──────── RECORD EXTRACTS ────────

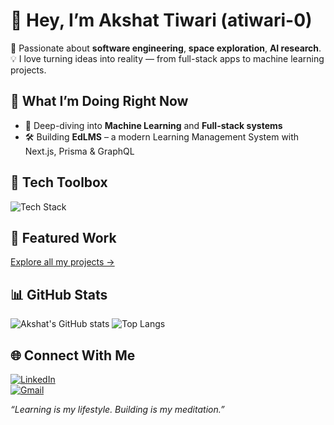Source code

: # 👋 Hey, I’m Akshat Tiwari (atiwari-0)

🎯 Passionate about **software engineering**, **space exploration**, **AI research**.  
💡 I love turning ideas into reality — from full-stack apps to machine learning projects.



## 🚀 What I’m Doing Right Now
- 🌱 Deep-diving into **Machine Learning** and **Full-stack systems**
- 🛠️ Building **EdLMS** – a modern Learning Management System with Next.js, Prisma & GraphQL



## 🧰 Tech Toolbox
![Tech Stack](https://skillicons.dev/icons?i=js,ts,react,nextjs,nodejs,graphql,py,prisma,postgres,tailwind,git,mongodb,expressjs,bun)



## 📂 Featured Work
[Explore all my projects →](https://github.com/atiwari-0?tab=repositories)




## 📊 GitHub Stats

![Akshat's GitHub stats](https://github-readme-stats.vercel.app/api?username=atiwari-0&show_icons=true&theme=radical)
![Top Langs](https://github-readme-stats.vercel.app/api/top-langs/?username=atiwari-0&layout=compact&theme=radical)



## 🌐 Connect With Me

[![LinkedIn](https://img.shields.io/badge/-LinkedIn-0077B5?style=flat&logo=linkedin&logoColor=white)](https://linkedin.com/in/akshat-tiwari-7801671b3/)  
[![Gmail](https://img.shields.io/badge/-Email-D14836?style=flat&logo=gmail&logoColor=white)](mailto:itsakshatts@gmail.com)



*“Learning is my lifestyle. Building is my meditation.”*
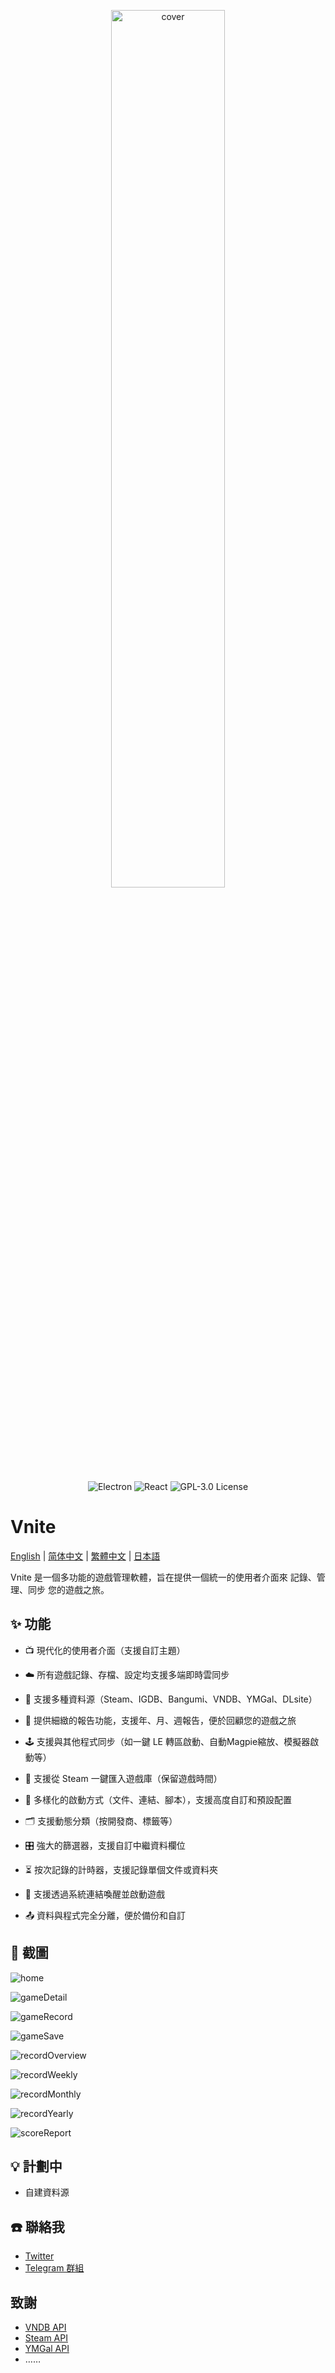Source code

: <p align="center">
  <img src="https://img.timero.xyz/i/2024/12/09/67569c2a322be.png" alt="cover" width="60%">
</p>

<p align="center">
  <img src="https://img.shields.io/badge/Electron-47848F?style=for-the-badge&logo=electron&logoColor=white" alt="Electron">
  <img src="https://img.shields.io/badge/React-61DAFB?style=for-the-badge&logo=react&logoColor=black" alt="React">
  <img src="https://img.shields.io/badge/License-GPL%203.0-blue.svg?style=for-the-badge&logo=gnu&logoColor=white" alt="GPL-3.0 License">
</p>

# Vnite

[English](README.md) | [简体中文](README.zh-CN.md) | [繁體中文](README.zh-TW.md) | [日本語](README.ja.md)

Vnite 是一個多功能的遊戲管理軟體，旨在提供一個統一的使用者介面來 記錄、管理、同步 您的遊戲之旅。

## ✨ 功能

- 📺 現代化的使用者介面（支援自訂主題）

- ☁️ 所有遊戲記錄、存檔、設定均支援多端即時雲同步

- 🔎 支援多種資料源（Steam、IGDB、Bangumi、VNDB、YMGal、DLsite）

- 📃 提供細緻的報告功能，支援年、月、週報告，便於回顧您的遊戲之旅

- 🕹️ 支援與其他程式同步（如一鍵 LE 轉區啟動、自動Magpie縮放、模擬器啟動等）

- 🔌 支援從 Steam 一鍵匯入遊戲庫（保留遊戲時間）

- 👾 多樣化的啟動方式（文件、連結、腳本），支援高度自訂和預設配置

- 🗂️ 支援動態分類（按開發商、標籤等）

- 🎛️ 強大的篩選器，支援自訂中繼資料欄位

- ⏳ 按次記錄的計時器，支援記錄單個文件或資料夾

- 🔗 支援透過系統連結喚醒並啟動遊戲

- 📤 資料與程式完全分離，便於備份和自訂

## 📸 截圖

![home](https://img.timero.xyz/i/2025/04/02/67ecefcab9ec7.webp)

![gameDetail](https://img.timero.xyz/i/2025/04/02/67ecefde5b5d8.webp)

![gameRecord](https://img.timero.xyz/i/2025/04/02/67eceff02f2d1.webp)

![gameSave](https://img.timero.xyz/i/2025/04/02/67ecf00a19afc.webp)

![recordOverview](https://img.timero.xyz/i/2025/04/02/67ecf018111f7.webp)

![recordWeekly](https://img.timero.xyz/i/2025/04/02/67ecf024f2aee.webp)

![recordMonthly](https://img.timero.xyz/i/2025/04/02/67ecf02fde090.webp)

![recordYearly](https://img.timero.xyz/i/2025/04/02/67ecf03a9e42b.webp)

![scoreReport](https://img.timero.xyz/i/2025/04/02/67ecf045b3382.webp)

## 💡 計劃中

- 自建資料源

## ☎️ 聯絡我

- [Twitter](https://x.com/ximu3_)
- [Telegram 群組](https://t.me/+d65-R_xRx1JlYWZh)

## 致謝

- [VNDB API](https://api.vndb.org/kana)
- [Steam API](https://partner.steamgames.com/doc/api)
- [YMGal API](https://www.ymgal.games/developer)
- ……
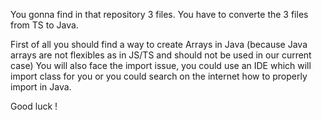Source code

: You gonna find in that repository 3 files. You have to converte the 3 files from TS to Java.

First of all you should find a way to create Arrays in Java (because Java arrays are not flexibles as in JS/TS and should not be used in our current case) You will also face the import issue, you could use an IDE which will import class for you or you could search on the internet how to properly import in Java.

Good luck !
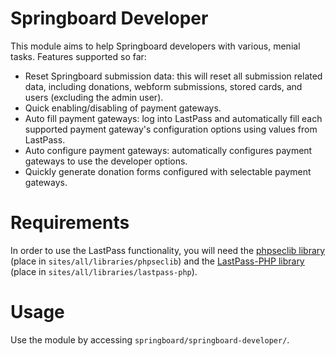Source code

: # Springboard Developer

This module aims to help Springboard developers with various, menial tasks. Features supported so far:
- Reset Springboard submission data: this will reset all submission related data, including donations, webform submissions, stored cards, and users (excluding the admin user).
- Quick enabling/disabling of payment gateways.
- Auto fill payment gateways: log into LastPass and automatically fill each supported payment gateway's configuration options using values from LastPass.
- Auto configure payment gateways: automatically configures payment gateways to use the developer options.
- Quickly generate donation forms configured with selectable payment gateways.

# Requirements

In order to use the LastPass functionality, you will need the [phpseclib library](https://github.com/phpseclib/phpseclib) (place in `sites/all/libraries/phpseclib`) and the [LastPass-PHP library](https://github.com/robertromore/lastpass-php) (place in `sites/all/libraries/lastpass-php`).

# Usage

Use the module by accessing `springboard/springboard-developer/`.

────────

▶ _PROBLEM STATEMENT_: Give the data again exactly, without pictures.

▶ _ANSWER TO THE PROBLEM_:
Source code

: # 👋 Hey, I’m Akshat Tiwari (atiwari-0)

🎯 Passionate about **software engineering**, **space exploration**, **AI research**.  
💡 I love turning ideas into reality — from full-stack apps to machine learning projects.



## 🚀 What I’m Doing Right Now
- 🌱 Deep-diving into **Machine Learning** and **Full-stack systems**
- 🛠️ Building **EdLMS** – a modern Learning Management System with Next.js, Prisma & GraphQL



## 🧰 Tech Toolbox
![Tech Stack](https://skillicons.dev/icons?i=js,ts,react,nextjs,nodejs,graphql,py,prisma,postgres,tailwind,git,mongodb,expressjs,bun)



## 📂 Featured Work
[Explore all my projects →](https://github.com/atiwari-0?tab=repositories)




## 📊 GitHub Stats

![Akshat's GitHub stats](https://github-readme-stats.vercel.app/api?username=atiwari-0&show_icons=true&theme=radical)
![Top Langs](https://github-readme-stats.vercel.app/api/top-langs/?username=atiwari-0&layout=compact&theme=radical)



## 🌐 Connect With Me

[![LinkedIn](https://img.shields.io/badge/-LinkedIn-0077B5?style=flat&logo=linkedin&logoColor=white)](https://linkedin.com/in/akshat-tiwari-7801671b3/)  
[![Gmail](https://img.shields.io/badge/-Email-D14836?style=flat&logo=gmail&logoColor=white)](mailto:itsakshatts@gmail.com)



*“Learning is my lifestyle. Building is my meditation.”*
Source code

: <p align="center">
  <img src="https://img.timero.xyz/i/2024/12/09/67569c2a322be.png" alt="cover" width="60%">
</p>

<p align="center">
  <img src="https://img.shields.io/badge/Electron-47848F?style=for-the-badge&logo=electron&logoColor=white" alt="Electron">
  <img src="https://img.shields.io/badge/React-61DAFB?style=for-the-badge&logo=react&logoColor=black" alt="React">
  <img src="https://img.shields.io/badge/License-GPL%203.0-blue.svg?style=for-the-badge&logo=gnu&logoColor=white" alt="GPL-3.0 License">
</p>

# Vnite

[English](README.md) | [简体中文](README.zh-CN.md) | [繁體中文](README.zh-TW.md) | [日本語](README.ja.md)

Vnite 是一個多功能的遊戲管理軟體，旨在提供一個統一的使用者介面來 記錄、管理、同步 您的遊戲之旅。

## ✨ 功能

- 📺 現代化的使用者介面（支援自訂主題）

- ☁️ 所有遊戲記錄、存檔、設定均支援多端即時雲同步

- 🔎 支援多種資料源（Steam、IGDB、Bangumi、VNDB、YMGal、DLsite）

- 📃 提供細緻的報告功能，支援年、月、週報告，便於回顧您的遊戲之旅

- 🕹️ 支援與其他程式同步（如一鍵 LE 轉區啟動、自動Magpie縮放、模擬器啟動等）

- 🔌 支援從 Steam 一鍵匯入遊戲庫（保留遊戲時間）

- 👾 多樣化的啟動方式（文件、連結、腳本），支援高度自訂和預設配置

- 🗂️ 支援動態分類（按開發商、標籤等）

- 🎛️ 強大的篩選器，支援自訂中繼資料欄位

- ⏳ 按次記錄的計時器，支援記錄單個文件或資料夾

- 🔗 支援透過系統連結喚醒並啟動遊戲

- 📤 資料與程式完全分離，便於備份和自訂

## 📸 截圖

![home](https://img.timero.xyz/i/2025/04/02/67ecefcab9ec7.webp)

![gameDetail](https://img.timero.xyz/i/2025/04/02/67ecefde5b5d8.webp)

![gameRecord](https://img.timero.xyz/i/2025/04/02/67eceff02f2d1.webp)

![gameSave](https://img.timero.xyz/i/2025/04/02/67ecf00a19afc.webp)

![recordOverview](https://img.timero.xyz/i/2025/04/02/67ecf018111f7.webp)

![recordWeekly](https://img.timero.xyz/i/2025/04/02/67ecf024f2aee.webp)

![recordMonthly](https://img.timero.xyz/i/2025/04/02/67ecf02fde090.webp)

![recordYearly](https://img.timero.xyz/i/2025/04/02/67ecf03a9e42b.webp)

![scoreReport](https://img.timero.xyz/i/2025/04/02/67ecf045b3382.webp)

## 💡 計劃中

- 自建資料源

## ☎️ 聯絡我

- [Twitter](https://x.com/ximu3_)
- [Telegram 群組](https://t.me/+d65-R_xRx1JlYWZh)

## 致謝

- [VNDB API](https://api.vndb.org/kana)
- [Steam API](https://partner.steamgames.com/doc/api)
- [YMGal API](https://www.ymgal.games/developer)
- ……
Source code

: You gonna find in that repository 3 files. You have to converte the 3 files from TS to Java.

First of all you should find a way to create Arrays in Java (because Java arrays are not flexibles as in JS/TS and should not be used in our current case) You will also face the import issue, you could use an IDE which will import class for you or you could search on the internet how to properly import in Java.

Good luck !
Source code

: # Springboard Developer

This module aims to help Springboard developers with various, menial tasks. Features supported so far:
- Reset Springboard submission data: this will reset all submission related data, including donations, webform submissions, stored cards, and users (excluding the admin user).
- Quick enabling/disabling of payment gateways.
- Auto fill payment gateways: log into LastPass and automatically fill each supported payment gateway's configuration options using values from LastPass.
- Auto configure payment gateways: automatically configures payment gateways to use the developer options.
- Quickly generate donation forms configured with selectable payment gateways.

# Requirements

In order to use the LastPass functionality, you will need the [phpseclib library](https://github.com/phpseclib/phpseclib) (place in `sites/all/libraries/phpseclib`) and the [LastPass-PHP library](https://github.com/robertromore/lastpass-php) (place in `sites/all/libraries/lastpass-php`).

# Usage

Use the module by accessing `springboard/springboard-developer/`.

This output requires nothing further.